REQUIRED ACTION: Output all records exactly, with no images.

(Collected data)
++++
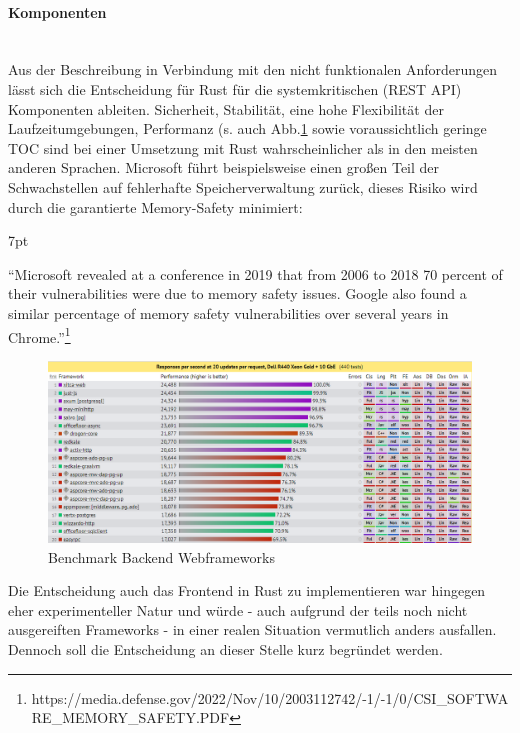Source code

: \documentclass[notitlepage, hidelinks]{article}
\newenvironment{formal}{%
  \def\FrameCommand{%
    \hspace{1pt}%
    {\color{black}\vrule width 2pt}%
    {\color{formalshade}\vrule width 4pt}%
    \colorbox{formalshade}%
  }%
  \MakeFramed{\advance\hsize-\width\FrameRestore}%
  \noindent\hspace{-4.55pt}%
  \begin{adjustwidth}{}{7pt}%
  \vspace{2pt}\vspace{2pt}%
}
{%
  \vspace{2pt}\end{adjustwidth}\endMakeFramed%
}
\begin{document}
\paragraph{Komponenten} \mbox{} \\
Aus der Beschreibung in Verbindung mit den nicht funktionalen Anforderungen lässt sich die Entscheidung für Rust für die systemkritischen (REST API) Komponenten ableiten. Sicherheit, Stabilität, eine hohe Flexibilität der Laufzeitumgebungen, Performanz (s. auch Abb.\ref{fig:apibenchmark} sowie voraussichtlich geringe TOC sind bei einer Umsetzung mit Rust wahrscheinlicher als in den meisten anderen Sprachen. Microsoft führt beispielsweise einen großen Teil der Schwachstellen auf fehlerhafte Speicherverwaltung zurück, dieses Risiko wird durch die garantierte Memory-Safety minimiert:
\begin{formal}
``Microsoft revealed at a conference in 2019 that from 2006 to 2018 70 percent of their vulnerabilities were due to memory safety issues. Google also found a similar percentage of memory safety vulnerabilities over several years in Chrome.''\footnote{https://media.defense.gov/2022/Nov/10/2003112742/-1/-1/0/CSI\_SOFTWARE\_MEMORY\_SAFETY.PDF}
\end{formal}


\begin{figure}[H]
\centering
  \includegraphics[width=\textwidth]{images/score3.png}
  \caption{Benchmark Backend Webframeworks}
  \label{fig:apibenchmark}
\end{figure}


Die Entscheidung auch das Frontend in Rust zu implementieren war hingegen eher experimenteller Natur und würde - auch aufgrund der teils noch nicht ausgereiften Frameworks - in einer realen Situation vermutlich anders ausfallen. Dennoch soll die Entscheidung an dieser Stelle kurz begründet werden. \\
\end{document}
++++
EXPECTED ANSWER:
Source code

: \documentclass[notitlepage, hidelinks]{article}
\newenvironment{formal}{%
  \def\FrameCommand{%
    \hspace{1pt}%
    {\color{black}\vrule width 2pt}%
    {\color{formalshade}\vrule width 4pt}%
    \colorbox{formalshade}%
  }%
  \MakeFramed{\advance\hsize-\width\FrameRestore}%
  \noindent\hspace{-4.55pt}%
  \begin{adjustwidth}{}{7pt}%
  \vspace{2pt}\vspace{2pt}%
}
{%
  \vspace{2pt}\end{adjustwidth}\endMakeFramed%
}
\begin{document}
\paragraph{Komponenten} \mbox{} \\
Aus der Beschreibung in Verbindung mit den nicht funktionalen Anforderungen lässt sich die Entscheidung für Rust für die systemkritischen (REST API) Komponenten ableiten. Sicherheit, Stabilität, eine hohe Flexibilität der Laufzeitumgebungen, Performanz (s. auch Abb.\ref{fig:apibenchmark} sowie voraussichtlich geringe TOC sind bei einer Umsetzung mit Rust wahrscheinlicher als in den meisten anderen Sprachen. Microsoft führt beispielsweise einen großen Teil der Schwachstellen auf fehlerhafte Speicherverwaltung zurück, dieses Risiko wird durch die garantierte Memory-Safety minimiert:
\begin{formal}
``Microsoft revealed at a conference in 2019 that from 2006 to 2018 70 percent of their vulnerabilities were due to memory safety issues. Google also found a similar percentage of memory safety vulnerabilities over several years in Chrome.''\footnote{https://media.defense.gov/2022/Nov/10/2003112742/-1/-1/0/CSI\_SOFTWARE\_MEMORY\_SAFETY.PDF}
\end{formal}


\begin{figure}[H]
\centering
  \includegraphics[width=\textwidth]{images/score3.png}
  \caption{Benchmark Backend Webframeworks}
  \label{fig:apibenchmark}
\end{figure}


Die Entscheidung auch das Frontend in Rust zu implementieren war hingegen eher experimenteller Natur und würde - auch aufgrund der teils noch nicht ausgereiften Frameworks - in einer realen Situation vermutlich anders ausfallen. Dennoch soll die Entscheidung an dieser Stelle kurz begründet werden. \\
\end{document}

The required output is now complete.